Venous Malformations Treatment & Management
- Author: Silvio Podda, MD; Chief Editor: Gregory Gary Caputy, MD, PhD, FICS more...
Sclerotherapy is the primary form of nonsurgical intervention for venous malformations.[14, 15] Larger lesions usually are treated with 95% ethanol, while cutaneous and smaller lesions are treated with sodium tetradecyl sulfate (1%). Sclerotherapy is often performed by an interventional radiologist under general anesthesia. Multiple sclerotherapeutic sessions often are needed. Venous malformations have a propensity for recanalization and recurrence.
An alternative to standard sclerotherapy using sclerosant foam has recently been described. For example, a retrospective study by Park et al found sclerotherapy with sodium tetradecyl sulfate foam to be effective against venous malformations, reducing both pain and malformation size. According to the study, which involved 86 patients (91 venous malformations), positive responses with regard to pain and mass reduction were 49.5% and 52.7%, respectively.
In a retrospective analysis of facial paralysis caused by ethanol sclerotherapy, Hu et al concuded that the zygomatic and temporal branches of the facial nerve were the most vulnerable to injury after ethanol sclerotherapy and suggested surgeons to pay close attention when performing ethanol sclerotherapy in those areas.
Compression garments are a mainstay of treatment for extremity venous malformations, particularly the lower extremity. Venous malformations of the GI tract also have been managed by sclerotherapy or endoscopic banding.
Laser therapy has shown promise in selected situations. Argon and yttrium-aluminum-garnet (YAG) lasers have been used to treat intraoral lesions. This approach seems more appropriate for smaller lesions.
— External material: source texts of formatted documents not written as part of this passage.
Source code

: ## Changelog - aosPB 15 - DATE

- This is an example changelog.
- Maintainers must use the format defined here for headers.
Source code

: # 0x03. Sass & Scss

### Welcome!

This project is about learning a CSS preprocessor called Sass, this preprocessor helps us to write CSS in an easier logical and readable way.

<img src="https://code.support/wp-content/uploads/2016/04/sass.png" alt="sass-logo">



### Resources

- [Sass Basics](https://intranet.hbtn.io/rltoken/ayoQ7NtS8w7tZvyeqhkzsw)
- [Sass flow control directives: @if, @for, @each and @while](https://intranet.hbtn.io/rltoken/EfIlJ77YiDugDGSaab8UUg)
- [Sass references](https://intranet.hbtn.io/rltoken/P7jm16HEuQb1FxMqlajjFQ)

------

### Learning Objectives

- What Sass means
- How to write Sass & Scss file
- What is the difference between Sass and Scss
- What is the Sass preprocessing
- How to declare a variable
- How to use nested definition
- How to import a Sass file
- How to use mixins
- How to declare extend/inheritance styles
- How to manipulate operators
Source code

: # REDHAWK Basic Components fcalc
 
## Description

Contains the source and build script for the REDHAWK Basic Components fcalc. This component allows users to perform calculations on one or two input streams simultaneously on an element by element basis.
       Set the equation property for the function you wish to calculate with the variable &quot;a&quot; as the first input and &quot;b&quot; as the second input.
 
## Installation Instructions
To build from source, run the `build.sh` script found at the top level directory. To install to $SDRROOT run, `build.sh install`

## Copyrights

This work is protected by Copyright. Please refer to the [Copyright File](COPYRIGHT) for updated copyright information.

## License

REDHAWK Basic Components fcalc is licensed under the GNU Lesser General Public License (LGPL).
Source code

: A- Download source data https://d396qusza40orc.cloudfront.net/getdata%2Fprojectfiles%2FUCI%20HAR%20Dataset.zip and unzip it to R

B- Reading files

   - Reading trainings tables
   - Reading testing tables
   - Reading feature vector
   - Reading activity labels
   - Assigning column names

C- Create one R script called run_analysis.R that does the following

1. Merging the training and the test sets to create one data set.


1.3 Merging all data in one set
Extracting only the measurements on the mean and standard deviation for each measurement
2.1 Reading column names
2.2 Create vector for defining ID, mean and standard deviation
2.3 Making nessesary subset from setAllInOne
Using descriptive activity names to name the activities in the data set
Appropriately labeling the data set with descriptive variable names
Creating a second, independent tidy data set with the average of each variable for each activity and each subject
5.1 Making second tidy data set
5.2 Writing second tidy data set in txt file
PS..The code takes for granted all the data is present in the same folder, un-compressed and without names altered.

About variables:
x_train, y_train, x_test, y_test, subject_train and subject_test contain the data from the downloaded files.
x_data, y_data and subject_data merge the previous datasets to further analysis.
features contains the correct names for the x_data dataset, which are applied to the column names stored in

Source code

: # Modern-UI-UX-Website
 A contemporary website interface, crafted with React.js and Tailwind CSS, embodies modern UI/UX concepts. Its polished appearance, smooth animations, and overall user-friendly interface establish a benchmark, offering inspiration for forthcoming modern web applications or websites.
Surgery is indicated in isolated, symptomatic venous malformations or following sclerotherapy to improve form or function. Surgical results are a function of the size and location of the malformation. Recurrence following surgery is more common with diffuse malformations and when excision is incomplete.[9, 21] In general, surgery or sclerotherapy is more successful when dealing with pure venous malformations than when dealing with combined malformations.
Complicated or large venous malformations are best treated at a referral center staffed by a multidisciplinary team of diagnostic and interventional radiologists, plastic surgeons, and interested ablative surgeons (eg, neurosurgery).
The type and severity of complications depend on the size and location of the malformation and type of intervention chosen. Greater complications are seen with more difficult resections that involve vital structures. Recurrence is a common complication of therapy.
Outcome and Prognosis
The outcome and prognosis are most closely related to the size and location of the venous malformation. The likelihood of significant perioperative morbidity and recurrence increases with more diffuse malformations and with malformations intimately involving vital neurovascular structures.
Future and Controversies
The future holds great promise for the diagnosis and treatment of all vascular malformations, including venous malformations. Advances in molecular genetics are adding to the understanding of vascular malformations and hopefully will elucidate the mechanism of origin of the developmental abnormalities associated with these anomalies. Several inherited disorders have been identified and defective genes have been located. Additional information is expected as work on the human genome continues. This new knowledge hopefully will elucidate the pathogenesis of vascular malformations and lead to fresh approaches to therapy.[22, 23]
The field of angiogenesis continues to mature, and new antiangiogenesis drugs are in clinical trials that may lead to fresh treatment modalities for these vascular anomalies.